### Collected data
•••••

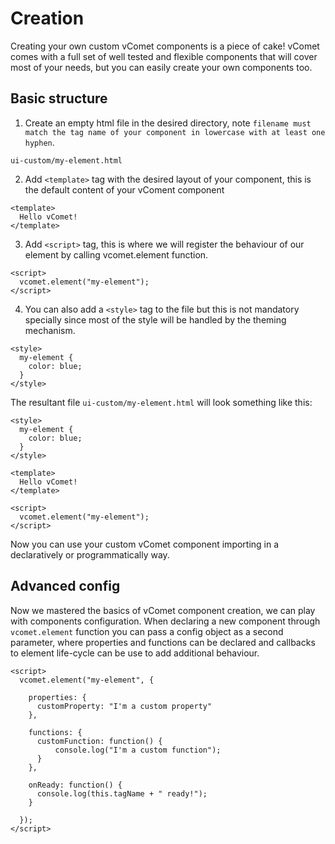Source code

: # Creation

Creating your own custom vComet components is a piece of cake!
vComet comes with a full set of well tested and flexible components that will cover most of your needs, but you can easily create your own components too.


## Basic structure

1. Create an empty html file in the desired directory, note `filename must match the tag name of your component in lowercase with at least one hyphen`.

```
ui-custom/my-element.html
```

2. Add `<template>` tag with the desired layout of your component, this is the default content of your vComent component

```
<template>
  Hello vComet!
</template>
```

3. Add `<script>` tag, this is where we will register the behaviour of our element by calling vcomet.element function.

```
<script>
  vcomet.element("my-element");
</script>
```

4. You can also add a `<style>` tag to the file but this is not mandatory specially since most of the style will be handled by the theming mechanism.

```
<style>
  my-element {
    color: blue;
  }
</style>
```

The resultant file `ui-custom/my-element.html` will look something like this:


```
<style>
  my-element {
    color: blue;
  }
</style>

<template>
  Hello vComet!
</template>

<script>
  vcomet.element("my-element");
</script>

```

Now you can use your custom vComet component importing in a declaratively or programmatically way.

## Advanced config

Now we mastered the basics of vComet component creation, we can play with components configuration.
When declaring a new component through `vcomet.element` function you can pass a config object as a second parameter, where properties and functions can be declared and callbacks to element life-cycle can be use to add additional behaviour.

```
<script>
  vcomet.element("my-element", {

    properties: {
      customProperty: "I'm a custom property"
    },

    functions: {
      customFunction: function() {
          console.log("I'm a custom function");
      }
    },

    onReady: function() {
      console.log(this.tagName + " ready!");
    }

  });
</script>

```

•••••

Every entry should come back exactly as written, only without images.

Source code

: # Creation

Creating your own custom vComet components is a piece of cake!
vComet comes with a full set of well tested and flexible components that will cover most of your needs, but you can easily create your own components too.


## Basic structure

1. Create an empty html file in the desired directory, note `filename must match the tag name of your component in lowercase with at least one hyphen`.

```
ui-custom/my-element.html
```

2. Add `<template>` tag with the desired layout of your component, this is the default content of your vComent component

```
<template>
  Hello vComet!
</template>
```

3. Add `<script>` tag, this is where we will register the behaviour of our element by calling vcomet.element function.

```
<script>
  vcomet.element("my-element");
</script>
```

4. You can also add a `<style>` tag to the file but this is not mandatory specially since most of the style will be handled by the theming mechanism.

```
<style>
  my-element {
    color: blue;
  }
</style>
```

The resultant file `ui-custom/my-element.html` will look something like this:


```
<style>
  my-element {
    color: blue;
  }
</style>

<template>
  Hello vComet!
</template>

<script>
  vcomet.element("my-element");
</script>

```

Now you can use your custom vComet component importing in a declaratively or programmatically way.

## Advanced config

Now we mastered the basics of vComet component creation, we can play with components configuration.
When declaring a new component through `vcomet.element` function you can pass a config object as a second parameter, where properties and functions can be declared and callbacks to element life-cycle can be use to add additional behaviour.

```
<script>
  vcomet.element("my-element", {

    properties: {
      customProperty: "I'm a custom property"
    },

    functions: {
      customFunction: function() {
          console.log("I'm a custom function");
      }
    },

    onReady: function() {
      console.log(this.tagName + " ready!");
    }

  });
</script>

```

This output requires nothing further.